A day after the announcement, Iran shot down an American drone aircraft, with the Revolutionary Guard claiming that it had shot down an "intruding American spy drone" after it entered the country's airspace. A US official disputed this claim, saying that while the drone had been shot down by Iran, it had occurred while the drone was in international airspace over the Strait of Hormuz. Responding to the drone downing, the US imposed more sanctions and carried out a cyberattack against the computer systems controlling the Islamic Revolutionary Guard’s rocket and missile launchers. In April, the Trump administration had designated the Guard Corps as a foreign terrorist organization (Iran responded with giving the US military the same designation).
The exchanges between the West and Iran have only continued in the past month. The UK seized an Iranian oil tanker for violating sanctions on Syria, Iran seized an Emirati tanker, a British tanker and a Liberian vessel last week, and the US punished a Chinese company for importing Iranian oil on Monday. Iran announced it had captured 17 American spies and sentenced some to death (disputed by the US), rejected plans for a European-led maritime security force in the Gulf unveiled by the UK foreign secretary on Tuesday, and tested a medium-range ballistic missile on Wednesday.
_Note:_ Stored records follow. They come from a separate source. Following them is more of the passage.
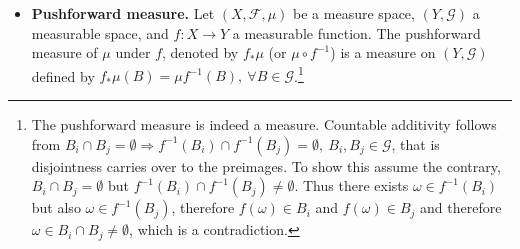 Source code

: \documentclass[10pt,a4paper]{article}
\begin{document}
\begin{itemize}
\item 
\textbf{Pushforward measure.} Let $(X, \mathcal F, \mu)$ be a measure space,  $(Y, \mathcal G)$ a measurable space, and $f: X \rightarrow Y$ a measurable function. The pushforward measure of $\mu$ under $f$, denoted by $f_*\mu$ (or $\mu \circ f^{-1}$) is a measure on $(Y, \mathcal G)$ defined by $f_*\mu(B) = \mu f^{-1}(B), ~ \forall B \in \mathcal G$.\footnote{The pushforward measure is indeed a measure. Countable additivity  follows from $B_i \cap B_j  = \emptyset \Rightarrow f^{-1}(B_i) \cap f^{-1}(B_j) = \emptyset, ~B_i, B_j \in \mathcal G$, that is disjointness carries over to the preimages. To show this assume the contrary, $B_i \cap B_j  = \emptyset$ but  $f^{-1}(B_i) \cap f^{-1}(B_j) \neq \emptyset$. Thus there exists $\omega \in f^{-1}(B_i)$ but also $\omega \in f^{-1}(B_j)$, therefore   $f(\omega) \in B_i$ and $f(\omega) \in B_j$  and therefore $\omega \in B_i \cap B_j  \neq \emptyset$, which is a contradiction.}
\end{itemize}
\end{document}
It is difficult to see a clear path forward where the tension building up over the past year, especially during the last two months, will be defused soon. The violation of the nuclear deal by the Trump administration was the first domino to fall and lead the Gulf to its current predicament, and it is unclear what the future holds for it. On one hand, Iran said on Wednesday that a formal offer for a ship swap would be forthcoming to swap the British tanker they seized with the Iranian tanker that the UK seized, a sign of potential willingness for compromise. While on the other hand, shipping in the Strait of Hormuz remains tense, Iran tested a ballistic missile this week, and debate continues as to how averse the US and Iran are to actual conflict. The average person must just hope that conflict remains the last option that either nation wishes to follow, but both countries need to demonstrate a maturity to stray from the current ‘tit-for-tat’ strategy that inches both closer to an increasingly inevitable, and very regrettable, end.